Uno de los conceptos más importantes dentro del inbound marketing es el del buyer persona. Esta figura, que probablemente hayas oído o mencionado ya en más de una ocasión, es uno de los pilares sobre los que se fundamenta el nuevo marketing, viniendo a casi sustituir, aunque no completamente, a conceptos como el del público objetivo. ¿Sabes qué es un buyer persona y en qué puede beneficiar a tu estrategia de marketing?

Definición de buyer persona

Más que una sustitución de la figura del cliente objetivo, el buyer persona es en realidad el siguiente paso lógico en esa misma línea: la segmentación más concreta y específica del consumidor, ahondando en nuestro conocimiento de sus características para poder acercarnos con mucha mayor precisión a sus necesidades y gustos. 

El buyer persona no es otra cosa que la representación o materialización de tu cliente ideal, con todas sus características concretas, que deben ser lo más reales posibles. Mientras que cuando hablamos del cliente objetivo de tu empresa lo hacemos teniendo en cuenta datos generales como franjas de edad, niveles de formación, capacidad adquisitiva, etc, la representación del buyer persona va mucho más allá:

se centra en una persona ficticia de una edad concreta, con una ocupación laboral, con estudios muy determinados y con intereses y problemas igual de concretos.  Así, es posible ponerse en su piel, pensar mejor en las dificultades a las que se enfrenta en el día a día y en cuáles son sus intereses, para poder acercarnos a él de forma mucho más efectiva. De hecho, es común asignar un nombre al buyer persona para ayudarnos a profundizar en este ejercicio de personalización. Del mismo modo, es habitual también que una empresa diseñe más de un buyer persona, pues al tratarse de una segmentación tan afinada, suele haber lugar para más de un perfil, aunque hay que usar este recurso sabiamente: crear demasiados buyer persona puede provocar que tus estrategias de marketing pierdan el foco. 

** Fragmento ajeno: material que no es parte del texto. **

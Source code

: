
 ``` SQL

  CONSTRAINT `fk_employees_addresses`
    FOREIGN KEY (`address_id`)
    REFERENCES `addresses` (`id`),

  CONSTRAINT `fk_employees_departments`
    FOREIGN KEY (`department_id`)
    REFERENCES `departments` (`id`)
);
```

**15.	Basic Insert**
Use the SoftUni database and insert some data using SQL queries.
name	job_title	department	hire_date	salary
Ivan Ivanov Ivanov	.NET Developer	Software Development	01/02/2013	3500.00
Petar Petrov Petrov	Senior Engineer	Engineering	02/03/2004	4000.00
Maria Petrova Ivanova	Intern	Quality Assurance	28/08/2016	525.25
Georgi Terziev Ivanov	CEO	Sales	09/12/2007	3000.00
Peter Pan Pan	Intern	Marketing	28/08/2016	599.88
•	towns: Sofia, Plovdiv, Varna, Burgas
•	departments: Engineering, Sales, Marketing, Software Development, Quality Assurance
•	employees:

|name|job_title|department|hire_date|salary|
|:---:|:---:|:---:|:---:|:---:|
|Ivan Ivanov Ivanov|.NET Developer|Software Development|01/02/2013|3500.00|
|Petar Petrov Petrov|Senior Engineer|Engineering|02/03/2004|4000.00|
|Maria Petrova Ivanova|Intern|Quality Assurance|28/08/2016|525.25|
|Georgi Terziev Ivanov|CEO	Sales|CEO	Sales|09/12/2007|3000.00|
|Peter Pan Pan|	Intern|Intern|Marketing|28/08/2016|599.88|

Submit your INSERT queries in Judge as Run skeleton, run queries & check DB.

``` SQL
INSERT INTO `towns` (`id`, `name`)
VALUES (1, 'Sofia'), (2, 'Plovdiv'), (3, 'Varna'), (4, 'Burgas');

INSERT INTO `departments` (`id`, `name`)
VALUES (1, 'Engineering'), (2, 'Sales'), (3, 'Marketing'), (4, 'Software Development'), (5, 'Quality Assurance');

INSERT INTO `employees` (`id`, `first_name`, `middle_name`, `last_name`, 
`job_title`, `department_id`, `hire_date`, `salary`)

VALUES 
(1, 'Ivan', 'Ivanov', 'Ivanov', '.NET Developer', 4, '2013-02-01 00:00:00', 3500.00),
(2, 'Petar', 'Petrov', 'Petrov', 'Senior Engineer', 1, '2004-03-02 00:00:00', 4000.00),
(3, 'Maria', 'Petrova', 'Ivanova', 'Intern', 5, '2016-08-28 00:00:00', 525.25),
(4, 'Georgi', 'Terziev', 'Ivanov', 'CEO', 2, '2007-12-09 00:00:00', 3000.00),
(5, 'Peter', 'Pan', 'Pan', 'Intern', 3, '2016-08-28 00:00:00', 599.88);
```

Ejemplos de diferencias entre buyer persona y público objetivo

Para entender sus diferencias de forma más rápida y clara, estos son dos ejemplos de público objetivo y de buyer persona:

PÚBLICO OBJETIVO

Mujer de entre 40 y 55 años.

2 hijos.

Ingresos de entre 25.000 y 40.000 euros anuales.

Estudios superiores.

BUYER PERSONA

Teresa.

Tiene 43 años.

Está casada y tiene 2 hijos, Juan y María, de 15 y 10 años.

Es Ingeniera informática y tiene un Master en Diseño Gráfico.

Residente en Madrid.

Tiene su propia empresa de diseño gráfico, que trabaja para otras empresas y pymes.

Es una persona creativa e inquieta, muy curiosa, a la que le gusta mantenerse al día tanto profesionalmente como en los temas de actualidad general.

Dedica unas 3 horas al día a las redes sociales, su principal fuente de información. Se mueve por LinkedIn, Twitter y Youtube, de donde suele saltar a artículos en blogs y publicaciones online.

Viaja siempre que puede, le gustaría visitar Asia, aunque aún no ha tenido la ocasión de hacerlo.

Tiene poco tiempo libre. 

Cuándo usar el buyer persona y ventajas de hacerlo

Como puedes ver en el ejemplo de arriba, un buyer persona supone un perfil mucho más completo y cercano, lo que implica que podemos diseñar estrategias de inbound marketing mucho más a su medida, y por tanto más efectivas. El objetivo es entender mejor a esa representación concreta de tu público objetivo para llegar a él. 

Necesitarás crear un buyer persona en aquellos casos en que tus estrategias de marketing no tengan el alcance o éxito deseado, siendo necesaria una aproximación más concreta y realista. Diseñar campañas de marketing efectivas requiere de conocer no solo los hábitos de compra de tu cliente objetivo, sino también sus motivaciones, objetivos y retos, herramienta para la que la creación del buyer persona es básica. 

Ventajas de usar el buyer persona

Conocerás mejor a tus clientes. La creación del buyer persona te permitirá ponerte en su piel con mayor exactitud, conociendo a quién quieres dirigirte y a quién te interesa vender.

Mejor comunicación. Al conocer mejor a tu cliente, también podrás dirigirte a él de forma más efectiva, usando los canales y el registro más adecuados para que el mensaje le llegue como tú quieres. 

Aumento del ROI. El retorno de inversión crece al hacerlo también la efectividad de las campañas de marketing: si sabes perfectamente lo que vas a buscar, es mucho más difícil fallar el tiro.

Segmentación. una gran cantidad de herramientas de marketing permiten grados muy altos de segmentación. Con un buyer persona bien definido, tus anuncios pagados tendrán un objetivo y unos canales muy claros.